Grandparents and siblings of children with congenital heart disease
Version of Record online: 8 OCT 2010
© 2010 The Authors. Journal of Advanced Nursing © 2010 Blackwell Publishing Ltd
Journal of Advanced Nursing
Volume 67, Issue 1, pages 169–175, January 2011
How to Cite
Ravindran, V. P. and Rempel, G. R. (2011), Grandparents and siblings of children with congenital heart disease. Journal of Advanced Nursing, 67: 169–175. doi: 10.1111/j.1365-2648.2010.05482.x
- Issue online: 12 DEC 2010
- Version of Record online: 8 OCT 2010
- Accepted for publication 3 September 2010
- congenital heart defect;
- family-centred care;
- grounded theory;
- sick children
ravindran v.p. & rempel g.r. (2010) Grandparents and siblings of children with congenital heart disease. Journal of Advanced Nursing 67(1), 169–175.
Aim. This paper is a report of a study of the process of grandparent involvement with siblings of preschool children with hypoplastic left heart syndrome.
Background. An increasing number of grandparents are involved in parental or near-parental roles with their grandchildren. Most research concerns grandparent involvement due to parental issues (e.g. teenage pregnancy, mental illness, addiction). Some research addresses grandparent involvement when their grandchild is ill. Grandparents’‘double concern’ for both their adult children and their ill grandchildren is reported in the literature. In this paper, we describe a third concern for grandparents: the sibling(s) of their sick grandchild.
Method. Individual interviews were conducted in 2007 with 15 grandparents of six preschool children with complex congenital heart disease. Open and selective coding, categorization, and theoretical memoing were used to analyse the data.

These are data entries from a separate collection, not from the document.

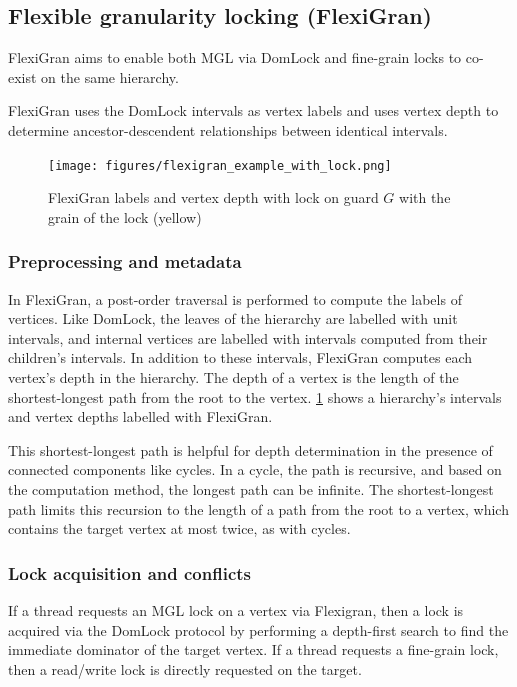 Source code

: \subsection{Flexible granularity locking (FlexiGran)}

FlexiGran \cite{FlexiGran2024} aims to enable both MGL via DomLock and fine-grain locks to co-exist on the same hierarchy. 

FlexiGran uses the DomLock intervals as vertex labels and uses vertex depth to determine ancestor-descendent relationships between identical intervals.

\begin{figure}
    \centering
    \captionsetup{justification=centering}
    \texttt{[image: figures/flexigran\_example\_with\_lock.png]}
    \caption{FlexiGran labels and vertex depth with lock on guard $G$ with the grain of the lock (yellow)}
    \label{fig:flexigran_example_locked}
\end{figure}

\subsubsection{Preprocessing and metadata}

In FlexiGran, a post-order traversal is performed to compute the labels of vertices. Like DomLock, the leaves of the hierarchy are labelled with unit intervals, and internal vertices are labelled with intervals computed from their children's intervals. In addition to these intervals, FlexiGran computes each vertex's depth in the hierarchy. The depth of a vertex is the length of the shortest-longest path from the root to the vertex. \cref{fig:flexigran_example_locked} shows a hierarchy's intervals and vertex depths labelled with FlexiGran.

This shortest-longest path is helpful for depth determination in the presence of connected components like cycles. In a cycle, the path is recursive, and based on the computation method, the longest path can be infinite. The shortest-longest path limits this recursion to the length of a path from the root to a vertex, which contains the target vertex at most twice, as with cycles. 

\subsubsection{Lock acquisition and conflicts}

If a thread requests an MGL lock on a vertex via Flexigran, then a lock is acquired via the DomLock protocol by performing a depth-first search to find the immediate dominator of the target vertex.
If a thread requests a fine-grain lock, then a read/write lock is directly requested on the target. 

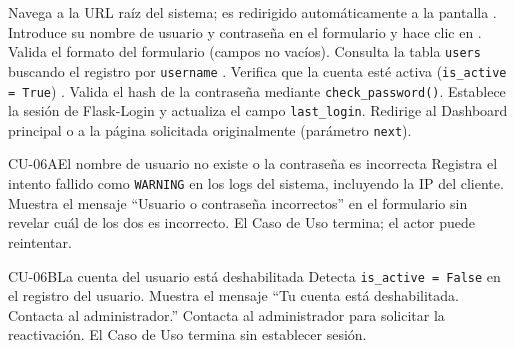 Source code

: \begin{UCtrayectoria}
	\UCpaso[\UCActor] Navega a la URL raíz del sistema; es redirigido automáticamente a la pantalla .
	\UCpaso[\UCActor] Introduce su nombre de usuario y contraseña en el formulario y hace clic en .
	\UCpaso[\UCsist] Valida el formato del formulario (campos no vacíos).
	\UCpaso[\UCsist] Consulta la tabla \texttt{users} buscando el registro por \texttt{username} .
	\UCpaso[\UCsist] Verifica que la cuenta esté activa (\texttt{is\_active = True}) .
	\UCpaso[\UCsist] Valida el hash de la contraseña mediante \texttt{check\_password()}.
	\UCpaso[\UCsist] Establece la sesión de Flask-Login y actualiza el campo \texttt{last\_login}.
	\UCpaso[\UCsist] Redirige al Dashboard principal  o a la página solicitada originalmente (parámetro \texttt{next}).
\end{UCtrayectoria}

\begin{UCtrayectoriaA}{CU-06}{A}{El nombre de usuario no existe o la contraseña es incorrecta}
	\UCpaso[\UCsist] Registra el intento fallido como \texttt{WARNING} en los logs del sistema, incluyendo la IP del cliente.
	\UCpaso[\UCsist] Muestra el mensaje ``Usuario o contraseña incorrectos'' en el formulario sin revelar cuál de los dos es incorrecto.
	\UCpaso[] El Caso de Uso termina; el actor puede reintentar.
\end{UCtrayectoriaA}

\begin{UCtrayectoriaA}{CU-06}{B}{La cuenta del usuario está deshabilitada}
	\UCpaso[\UCsist] Detecta \texttt{is\_active = False} en el registro del usuario.
	\UCpaso[\UCsist] Muestra el mensaje ``Tu cuenta está deshabilitada. Contacta al administrador.''
	\UCpaso[\UCActor] Contacta al administrador para solicitar la reactivación.
	\UCpaso[] El Caso de Uso termina sin establecer sesión.
\end{UCtrayectoriaA}
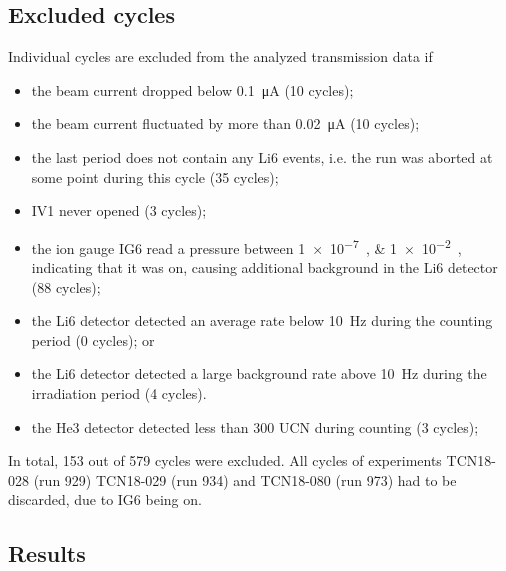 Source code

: \documentclass[10pt,letterpaper]{article}
\begin{document}
\subsection{Excluded cycles}

Individual cycles are excluded from the analyzed transmission data if
\begin{itemize}
\item the beam current dropped below \SI{0.1}{\micro\ampere} (10 cycles);
\item the beam current fluctuated by more than \SI{0.02}{\micro\ampere} (10 cycles);
\item the last period does not contain any Li6 events, i.e. the run was aborted at some point during this cycle (35 cycles);
\item IV1 never opened (3 cycles);
\item the ion gauge IG6 read a pressure between \SIlist{1e-7;1e-2}{\torr}, indicating that it was on, causing additional background in the Li6 detector (88 cycles);
\item the Li6 detector detected an average rate below \SI{10}{\hertz} during the counting period (0 cycles); or
\item the Li6 detector detected a large background rate above \SI{10}{\hertz} during the irradiation period (4 cycles).
\item the He3 detector detected less than 300 UCN during counting (3 cycles);
\end{itemize}

In total, 153 out of 579 cycles were excluded. All cycles of experiments TCN18-028 (run 929)  TCN18-029 (run 934) and TCN18-080 (run 973) had to be discarded, due to IG6 being on.

\subsection{Results}
\end{document}
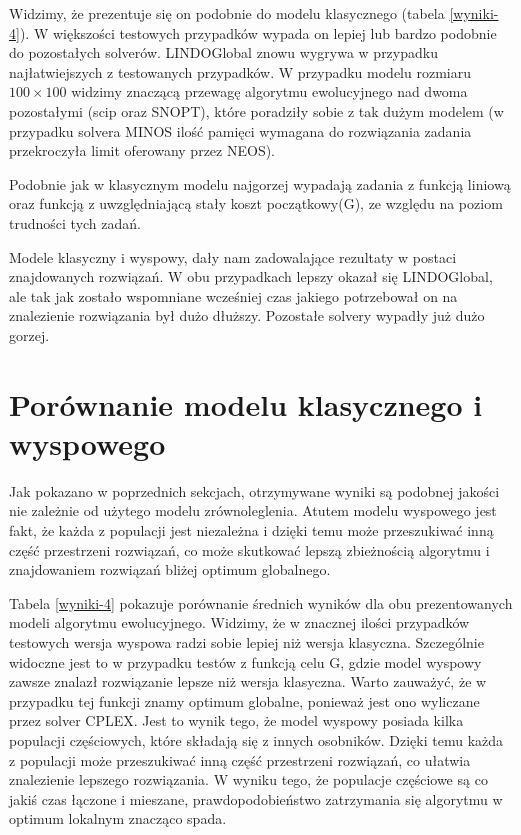 Widzimy, że prezentuje się on podobnie do modelu klasycznego (tabela \ref{wyniki-4}). W większości testowych przypadków wypada on lepiej lub bardzo 
podobnie do pozostałych solverów. LINDOGlobal znowu wygrywa w przypadku najłatwiejszych z testowanych przypadków. W przypadku modelu rozmiaru 
$100 \times 100$ widzimy znaczącą przewagę algorytmu ewolucyjnego nad dwoma pozostałymi (scip oraz SNOPT), które poradziły sobie z tak dużym 
modelem (w przypadku solvera MINOS ilość pamięci wymagana do rozwiązania zadania przekroczyła limit oferowany przez NEOS).

Podobnie jak w klasycznym modelu najgorzej wypadają zadania z funkcją liniową oraz funkcją z uwzględniającą stały koszt początkowy(G), ze względu 
na poziom trudności tych zadań. 

Modele klasyczny i wyspowy, dały nam zadowalające rezultaty w postaci znajdowanych rozwiązań. W obu przypadkach lepszy okazał się LINDOGlobal, ale tak 
jak zostało wspomniane wcześniej czas jakiego potrzebował on na znalezienie rozwiązania był dużo dłuższy. Pozostałe solvery wypadły już dużo gorzej.

\section{Porównanie modelu klasycznego i wyspowego}

Jak pokazano w poprzednich sekcjach, otrzymywane wyniki są podobnej jakości nie zależnie od użytego modelu zrównoleglenia. Atutem modelu wyspowego 
jest fakt, że każda z populacji jest niezależna i dzięki temu może przeszukiwać inną część przestrzeni rozwiązań\cite{ISLAND-MODEL-PERFORMANCE}, 
co może skutkować lepszą zbieżnością algorytmu i znajdowaniem rozwiązań bliżej optimum globalnego.


Tabela \ref{wyniki-4} pokazuje porównanie średnich wyników dla obu prezentowanych modeli algorytmu ewolucyjnego. Widzimy, że w znacznej ilości 
przypadków testowych wersja wyspowa radzi sobie lepiej niż wersja klasyczna. Szczególnie widoczne jest to w przypadku testów z funkcją celu G, 
gdzie model wyspowy zawsze znalazł rozwiązanie lepsze niż wersja klasyczna. Warto zauważyć, że w przypadku tej funkcji znamy optimum globalne, 
ponieważ jest ono wyliczane przez solver CPLEX. Jest to wynik tego, że model wyspowy posiada kilka populacji częściowych, które składają się 
z innych osobników. Dzięki temu każda z populacji może przeszukiwać inną część przestrzeni rozwiązań, co ułatwia znalezienie lepszego rozwiązania. 
W wyniku tego, że populacje częściowe są co jakiś czas łączone i mieszane, prawdopodobieństwo zatrzymania się algorytmu w optimum lokalnym 
znacząco spada. 

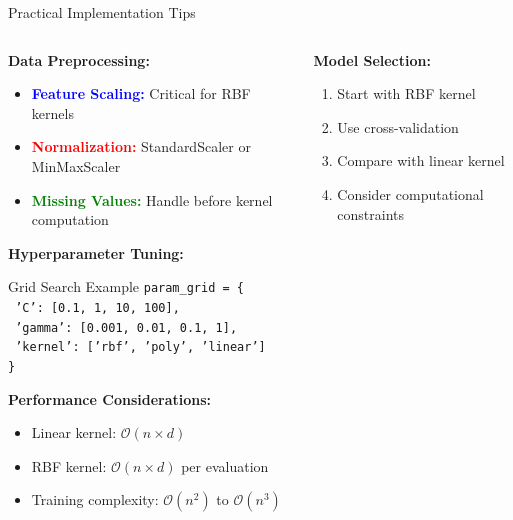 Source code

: \documentclass[8pt,aspectratio=1610]{beamer}
\begin{document}
\begin{frame}{Practical Implementation Tips}
\begin{columns}[t]
\begin{column}{0.48\textwidth}
\textbf{Data Preprocessing:}
\vspace{0.2cm}

\begin{itemize}
\setlength{\itemsep}{1pt}
\item \textcolor{blue}{\textbf{Feature Scaling:}} Critical for RBF kernels
\item \textcolor{red}{\textbf{Normalization:}} StandardScaler or MinMaxScaler
\item \textcolor{green}{\textbf{Missing Values:}} Handle before kernel computation
\end{itemize}

\vspace{0.3cm}
\textbf{Hyperparameter Tuning:}
\vspace{0.2cm}

\begin{block}{Grid Search Example}
\scriptsize
\texttt{param\_grid = \{} \\
\texttt{    'C': [0.1, 1, 10, 100],} \\
\texttt{    'gamma': [0.001, 0.01, 0.1, 1],} \\
\texttt{    'kernel': ['rbf', 'poly', 'linear']} \\
\texttt{\}}
\end{block}

\vspace{0.3cm}
\textbf{Performance Considerations:}
\begin{itemize}
\setlength{\itemsep}{1pt}
\item Linear kernel: $\mathcal{O}(n \times d)$
\item RBF kernel: $\mathcal{O}(n \times d)$ per evaluation
\item Training complexity: $\mathcal{O}(n^2)$ to $\mathcal{O}(n^3)$
\end{itemize}
\end{column}

\begin{column}{0.48\textwidth}
\textbf{Model Selection:}
\vspace{0.2cm}

\begin{enumerate}
\setlength{\itemsep}{1pt}
\item Start with RBF kernel
\item Use cross-validation
\item Compare with linear kernel
\item Consider computational constraints
\end{enumerate}


\end{column}
\end{columns}
\end{frame}
\end{document}
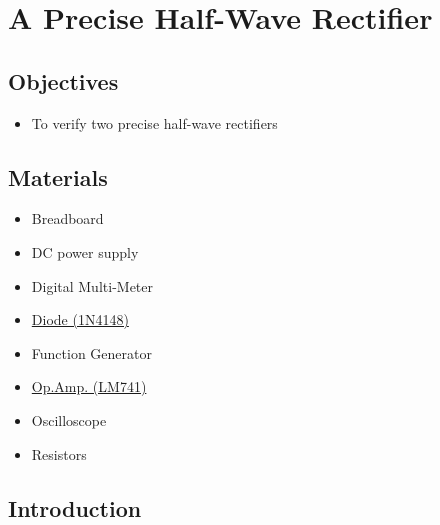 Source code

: \chapter{A Precise Half-Wave Rectifier}


\section{Objectives}
\begin{itemize}
    \item To verify two precise half-wave rectifiers
\end{itemize}

\section{Materials}
\begin{itemize}
    \item Breadboard
    \item DC power supply
    \item Digital Multi-Meter
    \item \hyperref[1N4148]{Diode (1N4148)}
    \item Function Generator
    \item \hyperref[LM741_1]{Op.Amp. (LM741)}
    \item Oscilloscope
    \item Resistors
\end{itemize}

\section{Introduction}

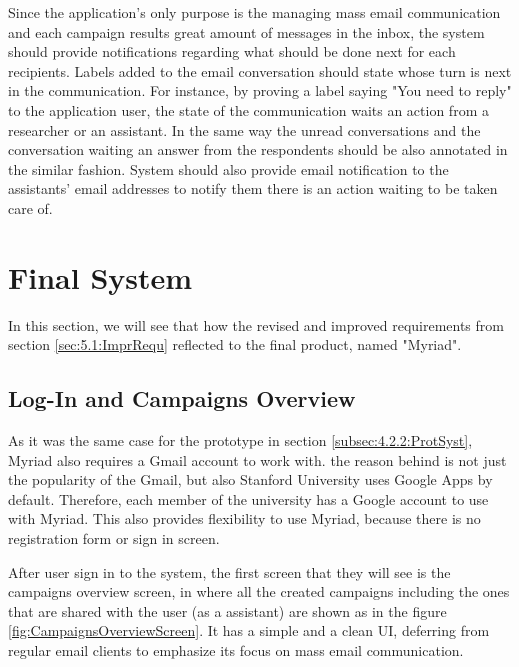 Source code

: Since the application's only purpose is the managing mass email communication and each campaign results great amount of messages in the inbox, the system should provide notifications regarding what should be done next for each recipients. Labels added to the email conversation should state whose turn is next in the communication. For instance, by proving a label saying "You need to reply" to the application user, the state of the communication waits an action from a researcher or an assistant. In the same way the unread conversations and the conversation waiting an answer from the respondents should be also annotated in the similar fashion. System should also provide email notification to the assistants' email addresses to notify them there is an action waiting to be taken care of.

\section{Final System}
\label{sec:5.2:FinaSyst}
In this section, we will see that how the revised and improved requirements from section \ref{sec:5.1:ImprRequ} reflected to the final product, named "Myriad".

\subsection{Log-In and Campaigns Overview}
\label{subsec:5.2.1:CampOver}

As it was the same case for the prototype in section \ref{subsec:4.2.2:ProtSyst}, Myriad also requires a Gmail account to work with. the reason behind is not just the popularity of the Gmail, but also Stanford University uses Google Apps by default. Therefore, each member of the university has a Google account to use with Myriad. This also provides flexibility to use Myriad, because there  is no registration form or sign in screen.
\vspace{1cm}

After user sign in to the system, the first screen that they will see is the campaigns overview screen, in where all the created campaigns including the ones that are shared with the user (as a assistant) are shown as in the figure \ref{fig:CampaignsOverviewScreen}. It has a simple and a clean \ac{UI}, deferring from regular email clients to emphasize its focus on mass email communication.

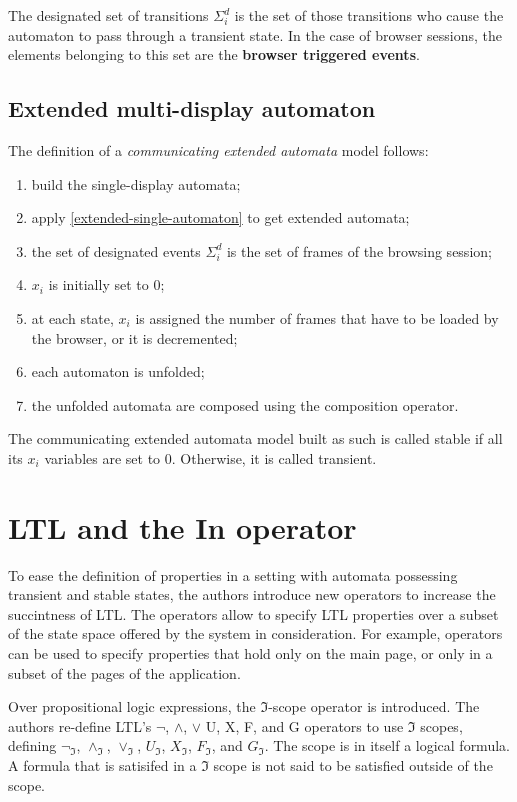 \documentclass[a4paper,10pt]{article}
\theoremstyle{plain} %
\theoremstyle{definition}
\theoremstyle{remark}
\begin{document}
The designated set of transitions $\Sigma^d_i$ is the set of those transitions who cause the automaton to pass through a transient state. In the case of browser sessions, the elements belonging to this set are the \textbf{browser triggered events}.

\subsection{Extended multi-display automaton}

The definition of a \textit{communicating extended automata} model follows:

\begin{enumerate}
  \item build the single-display automata;
  \item apply \cref{extended-single-automaton} to get extended automata;
  \item the set of designated events $\Sigma^d_i$ is the set of frames of the browsing session;
  \item $x_i$ is initially set to 0;
  \item at each state, $x_i$ is assigned the number of frames that have to be loaded by the browser, or it is decremented;
  \item each automaton is unfolded; %
  \item the unfolded automata are composed using the composition operator.
\end{enumerate}

The communicating extended automata model built as such is called stable if all its $x_i$ variables are set to 0. Otherwise, it is called transient.

\section{LTL and the In operator}

To ease the definition of properties in a setting with automata possessing transient and stable states, the authors introduce new operators to increase the succintness of LTL. The operators allow to specify LTL properties over a subset of the state space offered by the system in consideration. For example, operators can be used to specify properties that hold only on the main page, or only in a subset of the pages of the application.

Over propositional logic expressions, the $\mathcal{\Im}$-scope operator is introduced. The authors re-define LTL's $\neg$, $\land$, $\lor$ U, X, F, and G operators to use $\mathcal{\Im}$ scopes, defining $\neg_{\mathcal{\Im}}$, $\land_{\mathcal{\Im}}$, $\lor_{\mathcal{\Im}}$, $U_{\mathcal{\Im}}$, $X_{\mathcal{\Im}}$, $F_{\mathcal{\Im}}$, and $G_{\mathcal{\Im}}$. The scope is in itself a logical formula. A formula that is satisifed in a $\Im$ scope is not said to be satisfied outside of the scope.
\end{document}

Findings. ‘Stepping in as needed’ and ‘safeguarding relationships’ were identified as two core categories related to grandparenting siblings of children with heart disease. Grandparents stepped into a parent role with toddler and preschool-aged siblings by attending to their daily care routines, recreational and play times, and relational needs while parents were occupied with their sick and hospitalized infants. Grandparents’ concerted efforts to sustain parent–child and child–sibling relationships were also striking.
Conclusion. Our findings extend the concept of ‘double concern’ to ‘triple concern’, and direct a research and practice focus towards the unexplored roles and needs of grandparents and siblings in families whose young children have life-threatening illnesses.